All the data should be printed again exactly as written.

━━━ The data ━━━

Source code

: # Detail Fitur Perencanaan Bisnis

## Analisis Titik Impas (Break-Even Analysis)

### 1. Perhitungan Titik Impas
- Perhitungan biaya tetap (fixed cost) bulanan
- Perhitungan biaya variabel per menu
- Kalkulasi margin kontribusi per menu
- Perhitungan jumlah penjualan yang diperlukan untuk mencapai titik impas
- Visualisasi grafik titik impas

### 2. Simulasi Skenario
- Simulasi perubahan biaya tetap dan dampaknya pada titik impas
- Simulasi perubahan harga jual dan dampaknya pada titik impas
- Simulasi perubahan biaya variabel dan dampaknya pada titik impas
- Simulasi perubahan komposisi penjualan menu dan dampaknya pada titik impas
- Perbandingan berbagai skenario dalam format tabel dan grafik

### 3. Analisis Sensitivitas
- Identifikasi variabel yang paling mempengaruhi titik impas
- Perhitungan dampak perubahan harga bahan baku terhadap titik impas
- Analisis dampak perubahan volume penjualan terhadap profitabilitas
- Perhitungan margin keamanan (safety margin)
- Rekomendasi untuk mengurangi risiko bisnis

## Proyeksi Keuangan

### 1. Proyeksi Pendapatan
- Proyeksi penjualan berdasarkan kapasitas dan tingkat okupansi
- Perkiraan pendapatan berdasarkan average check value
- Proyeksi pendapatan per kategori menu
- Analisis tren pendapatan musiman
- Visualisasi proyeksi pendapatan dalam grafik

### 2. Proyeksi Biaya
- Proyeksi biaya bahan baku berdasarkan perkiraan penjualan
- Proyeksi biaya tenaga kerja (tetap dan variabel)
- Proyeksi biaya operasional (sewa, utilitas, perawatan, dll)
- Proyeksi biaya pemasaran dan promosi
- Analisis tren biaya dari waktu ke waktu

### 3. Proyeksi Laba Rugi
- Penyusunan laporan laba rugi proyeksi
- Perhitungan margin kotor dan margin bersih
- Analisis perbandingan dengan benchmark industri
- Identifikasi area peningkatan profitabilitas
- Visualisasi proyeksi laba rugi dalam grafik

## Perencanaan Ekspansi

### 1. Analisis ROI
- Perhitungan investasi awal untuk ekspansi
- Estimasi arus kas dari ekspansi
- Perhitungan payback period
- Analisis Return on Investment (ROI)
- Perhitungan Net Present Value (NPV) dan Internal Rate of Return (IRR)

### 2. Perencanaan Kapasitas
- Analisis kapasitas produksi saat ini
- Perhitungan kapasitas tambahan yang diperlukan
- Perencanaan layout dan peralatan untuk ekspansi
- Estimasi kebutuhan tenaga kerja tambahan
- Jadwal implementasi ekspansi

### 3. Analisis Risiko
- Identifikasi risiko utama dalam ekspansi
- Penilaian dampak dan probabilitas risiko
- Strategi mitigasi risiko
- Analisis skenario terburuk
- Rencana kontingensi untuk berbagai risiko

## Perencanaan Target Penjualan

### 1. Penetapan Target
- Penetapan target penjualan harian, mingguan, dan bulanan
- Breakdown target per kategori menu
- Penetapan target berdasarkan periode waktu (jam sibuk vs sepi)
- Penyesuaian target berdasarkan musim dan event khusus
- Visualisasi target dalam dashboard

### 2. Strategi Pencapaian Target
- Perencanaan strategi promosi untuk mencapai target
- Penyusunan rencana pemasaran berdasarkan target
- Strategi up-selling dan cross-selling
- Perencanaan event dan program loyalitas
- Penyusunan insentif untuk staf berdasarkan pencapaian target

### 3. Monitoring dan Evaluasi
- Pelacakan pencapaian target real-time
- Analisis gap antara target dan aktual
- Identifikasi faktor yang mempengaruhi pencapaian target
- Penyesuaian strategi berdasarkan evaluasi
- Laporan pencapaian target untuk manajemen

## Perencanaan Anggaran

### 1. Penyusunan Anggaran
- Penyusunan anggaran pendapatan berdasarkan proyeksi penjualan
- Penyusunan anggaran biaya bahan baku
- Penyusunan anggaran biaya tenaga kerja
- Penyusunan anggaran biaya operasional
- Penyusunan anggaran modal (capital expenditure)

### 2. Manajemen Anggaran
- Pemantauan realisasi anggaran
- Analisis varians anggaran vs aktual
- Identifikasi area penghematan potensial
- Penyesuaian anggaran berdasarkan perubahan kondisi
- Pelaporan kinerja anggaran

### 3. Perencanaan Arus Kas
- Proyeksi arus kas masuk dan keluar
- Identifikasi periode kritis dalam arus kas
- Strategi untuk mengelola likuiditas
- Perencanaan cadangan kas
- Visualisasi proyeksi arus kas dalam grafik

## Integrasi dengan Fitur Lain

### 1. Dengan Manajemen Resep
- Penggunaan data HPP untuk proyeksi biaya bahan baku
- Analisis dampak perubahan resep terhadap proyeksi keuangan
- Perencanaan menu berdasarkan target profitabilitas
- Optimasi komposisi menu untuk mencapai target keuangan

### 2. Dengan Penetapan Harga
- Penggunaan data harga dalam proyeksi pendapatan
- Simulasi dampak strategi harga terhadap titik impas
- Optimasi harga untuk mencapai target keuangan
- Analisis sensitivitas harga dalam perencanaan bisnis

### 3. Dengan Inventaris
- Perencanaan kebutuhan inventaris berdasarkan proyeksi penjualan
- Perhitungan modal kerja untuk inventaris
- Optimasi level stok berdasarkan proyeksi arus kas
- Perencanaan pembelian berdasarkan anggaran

━━━

## Solution to the exercise
Source code

: # Detail Fitur Perencanaan Bisnis

## Analisis Titik Impas (Break-Even Analysis)

### 1. Perhitungan Titik Impas
- Perhitungan biaya tetap (fixed cost) bulanan
- Perhitungan biaya variabel per menu
- Kalkulasi margin kontribusi per menu
- Perhitungan jumlah penjualan yang diperlukan untuk mencapai titik impas
- Visualisasi grafik titik impas

### 2. Simulasi Skenario
- Simulasi perubahan biaya tetap dan dampaknya pada titik impas
- Simulasi perubahan harga jual dan dampaknya pada titik impas
- Simulasi perubahan biaya variabel dan dampaknya pada titik impas
- Simulasi perubahan komposisi penjualan menu dan dampaknya pada titik impas
- Perbandingan berbagai skenario dalam format tabel dan grafik

### 3. Analisis Sensitivitas
- Identifikasi variabel yang paling mempengaruhi titik impas
- Perhitungan dampak perubahan harga bahan baku terhadap titik impas
- Analisis dampak perubahan volume penjualan terhadap profitabilitas
- Perhitungan margin keamanan (safety margin)
- Rekomendasi untuk mengurangi risiko bisnis

## Proyeksi Keuangan

### 1. Proyeksi Pendapatan
- Proyeksi penjualan berdasarkan kapasitas dan tingkat okupansi
- Perkiraan pendapatan berdasarkan average check value
- Proyeksi pendapatan per kategori menu
- Analisis tren pendapatan musiman
- Visualisasi proyeksi pendapatan dalam grafik

### 2. Proyeksi Biaya
- Proyeksi biaya bahan baku berdasarkan perkiraan penjualan
- Proyeksi biaya tenaga kerja (tetap dan variabel)
- Proyeksi biaya operasional (sewa, utilitas, perawatan, dll)
- Proyeksi biaya pemasaran dan promosi
- Analisis tren biaya dari waktu ke waktu

### 3. Proyeksi Laba Rugi
- Penyusunan laporan laba rugi proyeksi
- Perhitungan margin kotor dan margin bersih
- Analisis perbandingan dengan benchmark industri
- Identifikasi area peningkatan profitabilitas
- Visualisasi proyeksi laba rugi dalam grafik

## Perencanaan Ekspansi

### 1. Analisis ROI
- Perhitungan investasi awal untuk ekspansi
- Estimasi arus kas dari ekspansi
- Perhitungan payback period
- Analisis Return on Investment (ROI)
- Perhitungan Net Present Value (NPV) dan Internal Rate of Return (IRR)

### 2. Perencanaan Kapasitas
- Analisis kapasitas produksi saat ini
- Perhitungan kapasitas tambahan yang diperlukan
- Perencanaan layout dan peralatan untuk ekspansi
- Estimasi kebutuhan tenaga kerja tambahan
- Jadwal implementasi ekspansi

### 3. Analisis Risiko
- Identifikasi risiko utama dalam ekspansi
- Penilaian dampak dan probabilitas risiko
- Strategi mitigasi risiko
- Analisis skenario terburuk
- Rencana kontingensi untuk berbagai risiko

## Perencanaan Target Penjualan

### 1. Penetapan Target
- Penetapan target penjualan harian, mingguan, dan bulanan
- Breakdown target per kategori menu
- Penetapan target berdasarkan periode waktu (jam sibuk vs sepi)
- Penyesuaian target berdasarkan musim dan event khusus
- Visualisasi target dalam dashboard

### 2. Strategi Pencapaian Target
- Perencanaan strategi promosi untuk mencapai target
- Penyusunan rencana pemasaran berdasarkan target
- Strategi up-selling dan cross-selling
- Perencanaan event dan program loyalitas
- Penyusunan insentif untuk staf berdasarkan pencapaian target

### 3. Monitoring dan Evaluasi
- Pelacakan pencapaian target real-time
- Analisis gap antara target dan aktual
- Identifikasi faktor yang mempengaruhi pencapaian target
- Penyesuaian strategi berdasarkan evaluasi
- Laporan pencapaian target untuk manajemen

## Perencanaan Anggaran

### 1. Penyusunan Anggaran
- Penyusunan anggaran pendapatan berdasarkan proyeksi penjualan
- Penyusunan anggaran biaya bahan baku
- Penyusunan anggaran biaya tenaga kerja
- Penyusunan anggaran biaya operasional
- Penyusunan anggaran modal (capital expenditure)

### 2. Manajemen Anggaran
- Pemantauan realisasi anggaran
- Analisis varians anggaran vs aktual
- Identifikasi area penghematan potensial
- Penyesuaian anggaran berdasarkan perubahan kondisi
- Pelaporan kinerja anggaran

### 3. Perencanaan Arus Kas
- Proyeksi arus kas masuk dan keluar
- Identifikasi periode kritis dalam arus kas
- Strategi untuk mengelola likuiditas
- Perencanaan cadangan kas
- Visualisasi proyeksi arus kas dalam grafik

## Integrasi dengan Fitur Lain

### 1. Dengan Manajemen Resep
- Penggunaan data HPP untuk proyeksi biaya bahan baku
- Analisis dampak perubahan resep terhadap proyeksi keuangan
- Perencanaan menu berdasarkan target profitabilitas
- Optimasi komposisi menu untuk mencapai target keuangan

### 2. Dengan Penetapan Harga
- Penggunaan data harga dalam proyeksi pendapatan
- Simulasi dampak strategi harga terhadap titik impas
- Optimasi harga untuk mencapai target keuangan
- Analisis sensitivitas harga dalam perencanaan bisnis

### 3. Dengan Inventaris
- Perencanaan kebutuhan inventaris berdasarkan proyeksi penjualan
- Perhitungan modal kerja untuk inventaris
- Optimasi level stok berdasarkan proyeksi arus kas
- Perencanaan pembelian berdasarkan anggaran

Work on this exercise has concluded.